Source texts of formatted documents
• • •

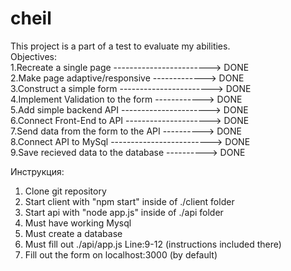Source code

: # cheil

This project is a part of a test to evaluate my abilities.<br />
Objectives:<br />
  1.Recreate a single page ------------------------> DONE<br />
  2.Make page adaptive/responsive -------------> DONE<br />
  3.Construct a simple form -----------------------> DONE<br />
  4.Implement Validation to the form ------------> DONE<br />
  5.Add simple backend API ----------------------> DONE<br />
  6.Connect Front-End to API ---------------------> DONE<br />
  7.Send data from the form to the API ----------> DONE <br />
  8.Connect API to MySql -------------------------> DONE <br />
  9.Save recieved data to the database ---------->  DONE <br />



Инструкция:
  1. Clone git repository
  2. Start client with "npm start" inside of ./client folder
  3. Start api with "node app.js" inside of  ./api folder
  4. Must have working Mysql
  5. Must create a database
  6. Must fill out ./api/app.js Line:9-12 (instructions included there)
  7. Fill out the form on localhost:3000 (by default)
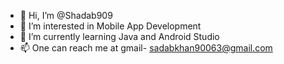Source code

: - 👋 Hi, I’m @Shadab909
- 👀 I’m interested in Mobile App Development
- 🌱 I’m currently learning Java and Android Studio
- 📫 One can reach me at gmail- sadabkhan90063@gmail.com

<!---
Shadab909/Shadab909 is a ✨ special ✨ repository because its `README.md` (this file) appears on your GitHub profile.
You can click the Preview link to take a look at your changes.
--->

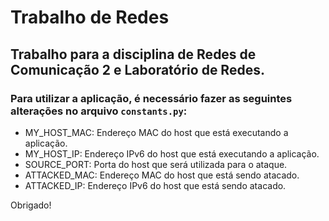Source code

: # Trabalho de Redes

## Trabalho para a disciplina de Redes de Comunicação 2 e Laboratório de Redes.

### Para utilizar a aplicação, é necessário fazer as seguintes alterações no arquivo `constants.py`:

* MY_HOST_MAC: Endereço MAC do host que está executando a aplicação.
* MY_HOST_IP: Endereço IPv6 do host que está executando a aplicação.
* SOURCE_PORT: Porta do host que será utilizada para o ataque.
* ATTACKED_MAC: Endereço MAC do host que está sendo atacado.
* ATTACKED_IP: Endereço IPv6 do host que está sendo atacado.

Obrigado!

• • •

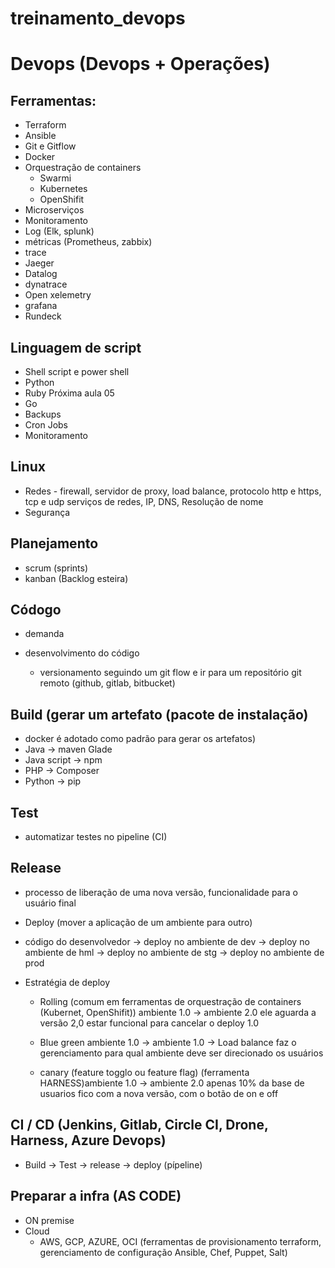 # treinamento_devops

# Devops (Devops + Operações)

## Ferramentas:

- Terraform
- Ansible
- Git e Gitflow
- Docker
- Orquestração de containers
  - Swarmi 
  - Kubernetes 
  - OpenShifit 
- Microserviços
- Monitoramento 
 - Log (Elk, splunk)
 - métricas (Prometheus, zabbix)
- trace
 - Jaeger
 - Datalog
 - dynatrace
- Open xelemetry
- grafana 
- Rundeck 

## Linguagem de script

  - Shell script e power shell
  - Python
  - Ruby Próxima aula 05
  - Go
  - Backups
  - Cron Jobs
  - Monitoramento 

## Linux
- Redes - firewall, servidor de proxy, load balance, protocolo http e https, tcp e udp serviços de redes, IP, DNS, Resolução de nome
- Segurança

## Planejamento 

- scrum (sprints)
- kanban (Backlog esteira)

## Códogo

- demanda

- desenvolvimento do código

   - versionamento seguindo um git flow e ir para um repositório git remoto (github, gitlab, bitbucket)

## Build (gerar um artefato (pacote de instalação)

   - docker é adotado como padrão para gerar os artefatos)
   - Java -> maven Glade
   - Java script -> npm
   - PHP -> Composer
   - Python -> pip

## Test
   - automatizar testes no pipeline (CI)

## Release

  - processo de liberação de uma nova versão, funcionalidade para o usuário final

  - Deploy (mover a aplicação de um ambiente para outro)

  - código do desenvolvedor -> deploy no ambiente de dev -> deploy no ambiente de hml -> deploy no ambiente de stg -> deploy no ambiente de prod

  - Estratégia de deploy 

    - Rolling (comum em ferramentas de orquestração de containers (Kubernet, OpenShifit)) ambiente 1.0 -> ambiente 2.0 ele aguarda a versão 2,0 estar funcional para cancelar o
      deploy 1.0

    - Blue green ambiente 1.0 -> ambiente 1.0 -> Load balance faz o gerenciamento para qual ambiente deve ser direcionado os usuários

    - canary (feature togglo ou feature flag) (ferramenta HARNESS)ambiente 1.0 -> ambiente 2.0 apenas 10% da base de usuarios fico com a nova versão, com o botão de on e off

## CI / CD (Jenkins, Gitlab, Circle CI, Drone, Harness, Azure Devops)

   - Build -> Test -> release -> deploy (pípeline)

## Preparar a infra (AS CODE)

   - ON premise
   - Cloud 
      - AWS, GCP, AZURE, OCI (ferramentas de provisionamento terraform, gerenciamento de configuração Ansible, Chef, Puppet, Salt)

• • •

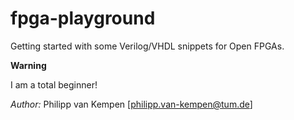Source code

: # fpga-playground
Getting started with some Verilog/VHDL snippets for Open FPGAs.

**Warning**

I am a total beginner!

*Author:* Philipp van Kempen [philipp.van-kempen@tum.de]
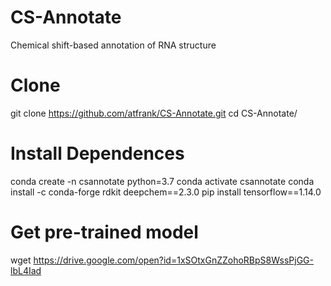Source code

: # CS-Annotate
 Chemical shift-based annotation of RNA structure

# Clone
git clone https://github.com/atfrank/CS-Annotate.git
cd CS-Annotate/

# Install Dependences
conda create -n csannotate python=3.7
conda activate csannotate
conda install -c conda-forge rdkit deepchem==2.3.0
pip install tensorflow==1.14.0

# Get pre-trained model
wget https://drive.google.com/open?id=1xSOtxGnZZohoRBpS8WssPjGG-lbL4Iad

• • •

What you return must be an exact retyping of the lines above starting at the line with "- Terraform" and ending at the line with "## Linguagem de script", and nothing besides.

TASK ANSWER:
- Terraform
- Ansible
- Git e Gitflow
- Docker
- Orquestração de containers
  - Swarmi 
  - Kubernetes 
  - OpenShifit 
- Microserviços
- Monitoramento 
 - Log (Elk, splunk)
 - métricas (Prometheus, zabbix)
- trace
 - Jaeger
 - Datalog
 - dynatrace
- Open xelemetry
- grafana 
- Rundeck 

## Linguagem de script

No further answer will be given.